Joan competed in speech in high school and college, so competition isn’t new to her. However, she says, “I’d be lying if I said I wasn’t incredibly nervous. I’ve never danced publicly before in any way, shape, or form, so doing it as a pole dancer, that’s just kind of upping the ante.” Amy’s reassurance about the inclusivity of the pole community is giving her a little less nerves. “I don’t really have to worry about a lot of things I’d typically worry about—judgment or not being good enough. [Amy] told me there’s no way to disappoint when you’re performing.”
Joan is one of the two MNPC scholarship winners for 2022. Submitting for the scholarship included answering questions about what pole means to the applicant and about their relationship with pole. For Joan, the hardest part about pole is telling herself that it doesn’t matter how she looks. “I struggle with body dysmorphia,” Joan says. “I have been recovering from an eating disorder. I really struggle with thinking I’m too big, that I don’t deserve to be looked at.” Pole is helping her change those beliefs. “I’ve been reassured in my time in the pole community that it doesn’t matter what you look like, it doesn’t matter what you think you look like. It matters what you can do. That’s been really helpful with the eating disorder actually. It’s been kind of convincing me to eat because I can’t be strong enough to jump on that pole if I’m not nourishing my body.”
In her work, she tries to give that same confidence boost to others. “My whole mission is body-positive boudoir [photography], so I work with men, women, and non-binary people. I try to make people feel better about themselves.” She hopes to grow her Dirty Blonde Boudoir photography to include pole dancers in action, but she says she needs to work on it a little first before she’ll be ready to capture those dynamic movements.
Joan tells anyone on the fence about pole to “just do it. It’s amazing. It’ll send your body confidence through the roof. It’s a great workout on top of that.” Having spent eight years unsure about it, she’s the voice of experience about that uncertainty. “I feel as though I could have been farther along if I hadn’t sat on the fence for so long.” It’s a lesson she teaches herself again and again when she pushes herself to try new things: “The only time we grow is when we’re uncomfortable.”

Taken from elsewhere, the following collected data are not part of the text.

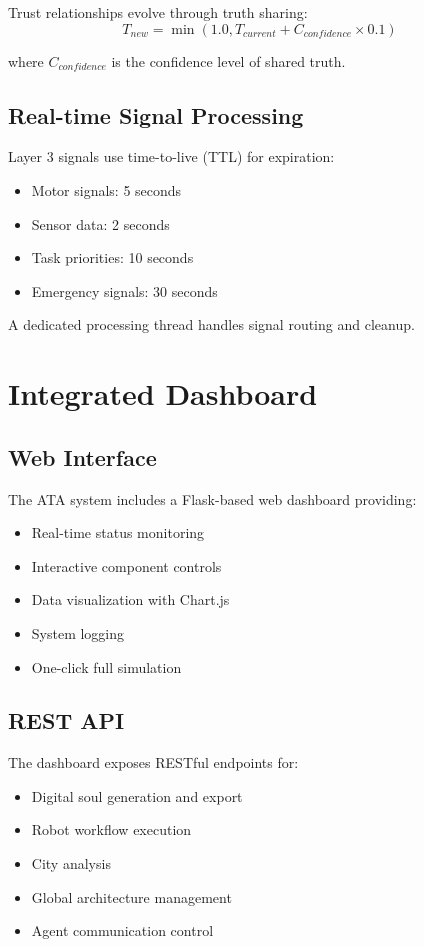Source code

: \documentclass[12pt,a4paper]{article}
\begin{document}
\begin{itemize}
Trust relationships evolve through truth sharing:
\begin{equation}
T_{new} = \min(1.0, T_{current} + C_{confidence} \times 0.1)
\end{equation}

where $C_{confidence}$ is the confidence level of shared truth.

\subsection{Real-time Signal Processing}

Layer 3 signals use time-to-live (TTL) for expiration:
\begin{itemize}
    \item Motor signals: 5 seconds
    \item Sensor data: 2 seconds
    \item Task priorities: 10 seconds
    \item Emergency signals: 30 seconds
\end{itemize}

A dedicated processing thread handles signal routing and cleanup.

\section{Integrated Dashboard}

\subsection{Web Interface}

The ATA system includes a Flask-based web dashboard providing:
\begin{itemize}
    \item Real-time status monitoring
    \item Interactive component controls
    \item Data visualization with Chart.js
    \item System logging
    \item One-click full simulation
\end{itemize}

\subsection{REST API}

The dashboard exposes RESTful endpoints for:
\begin{itemize}
    \item Digital soul generation and export
    \item Robot workflow execution
    \item City analysis
    \item Global architecture management
    \item Agent communication control
\end{itemize}


\end{itemize}
\end{document}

For her debut competition, Joan is planning something light-hearted and surprising as a novice in the Performing Arts category. She’s very secretive about it, but she says, “It will be music that I don’t think has maybe ever been used as part of a pole routine. Then that will shift into something a bit more fun when I do a little reveal in the middle of that.” An entertainer at heart, Joan of Tart’s biggest goal is have an engaging routine that keeps spectators on the edges of their seats. That actually comes second, as Joan says, “Not falling off the pole is the biggest goal.”